Cheung Yau-hang, who was 16 at the time of the 1985 murders, was handed a 35-year fixed sentence last April by Mr Justice Pang Kin-kee in the Court of First Instance.

The murders of Nicola Myers, 18, and Kenneth McBride, 17, shocked Hong Kong to the core. Myers had at least 500 cuts to her body, while McBride had 100 cuts and had been strangled.

Cheung, who is now 36 had pleaded not guilty, and Won Sam-lung who was also 16 at the time, were sentenced in 1987 to be detained at Her Majesty's Pleasure, an indefinite sentence known post-handover as at the Chief Executive's Discretion.
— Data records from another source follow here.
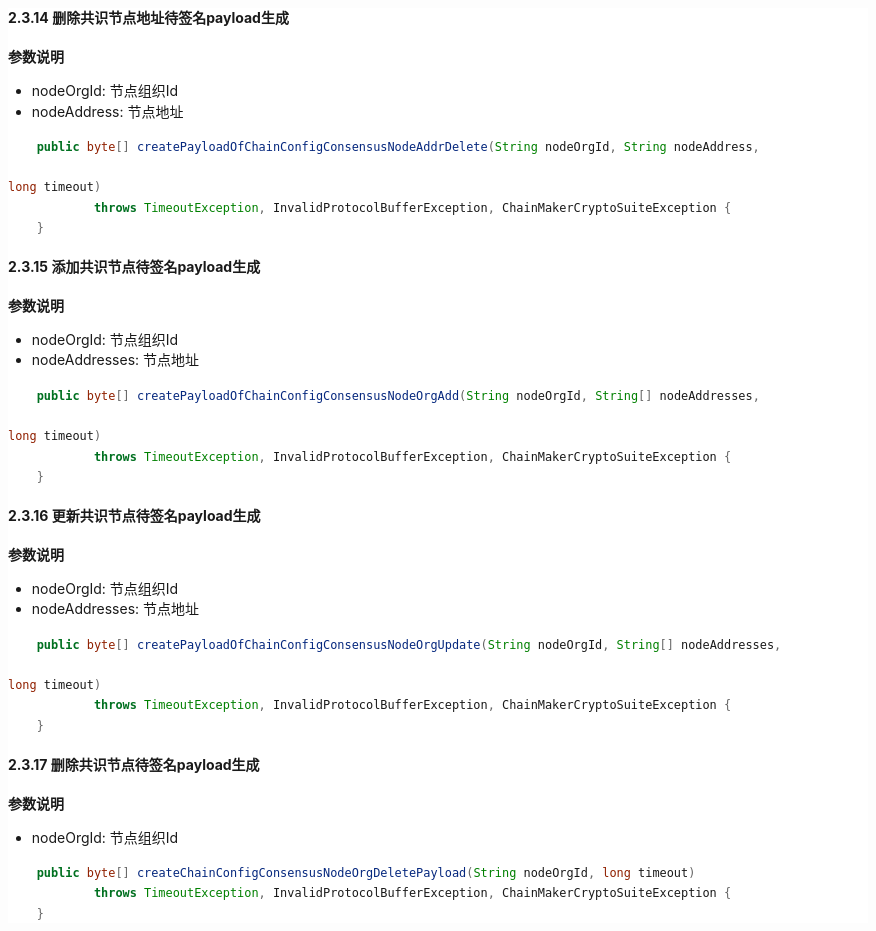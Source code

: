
 ```java
```

#### 2.3.14 删除共识节点地址待签名payload生成
**参数说明**
  - nodeOrgId: 节点组织Id
  - nodeAddress: 节点地址
```java
    public byte[] createPayloadOfChainConfigConsensusNodeAddrDelete(String nodeOrgId, String nodeAddress, 
    																																long timeout)
            throws TimeoutException, InvalidProtocolBufferException, ChainMakerCryptoSuiteException {
    }
```

#### 2.3.15 添加共识节点待签名payload生成
**参数说明**
  - nodeOrgId: 节点组织Id
  - nodeAddresses: 节点地址
```java
    public byte[] createPayloadOfChainConfigConsensusNodeOrgAdd(String nodeOrgId, String[] nodeAddresses, 
    																														long timeout)
            throws TimeoutException, InvalidProtocolBufferException, ChainMakerCryptoSuiteException {
    }
```

#### 2.3.16 更新共识节点待签名payload生成
**参数说明**

  - nodeOrgId: 节点组织Id
  - nodeAddresses: 节点地址
```java
    public byte[] createPayloadOfChainConfigConsensusNodeOrgUpdate(String nodeOrgId, String[] nodeAddresses, 
    																															 long timeout)
            throws TimeoutException, InvalidProtocolBufferException, ChainMakerCryptoSuiteException {
    }
```

#### 2.3.17 删除共识节点待签名payload生成
**参数说明**
  - nodeOrgId: 节点组织Id
```java
    public byte[] createChainConfigConsensusNodeOrgDeletePayload(String nodeOrgId, long timeout)
            throws TimeoutException, InvalidProtocolBufferException, ChainMakerCryptoSuiteException {
    }
```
Subsequent changes to the law required that the two be handed fixed-term sentences.

Won, who had pleaded guilty and been a prosecution witness, received a sentence of 28 years and three months in August 2004. He was released a month later after having served two-thirds of the term. Three other men - ringleader Pang Shun-yee, 24, Tam Sze-foon, 20, and Chiu Wai-man, 25 - were convicted of murder in January 1987 and sentenced to death. Their sentences were commuted to life imprisonment in 1989.

John Haynes, counsel for Cheung, argued before Mr Justice Frank Stock, Mr Justice Woo Kwok-hing and High Court Chief Judge Mr Justice Geoffrey Ma Tao-li that the sentence imposed on his client was too severe given the boy's belief that Pang would kill him if he refused to help out with the murder.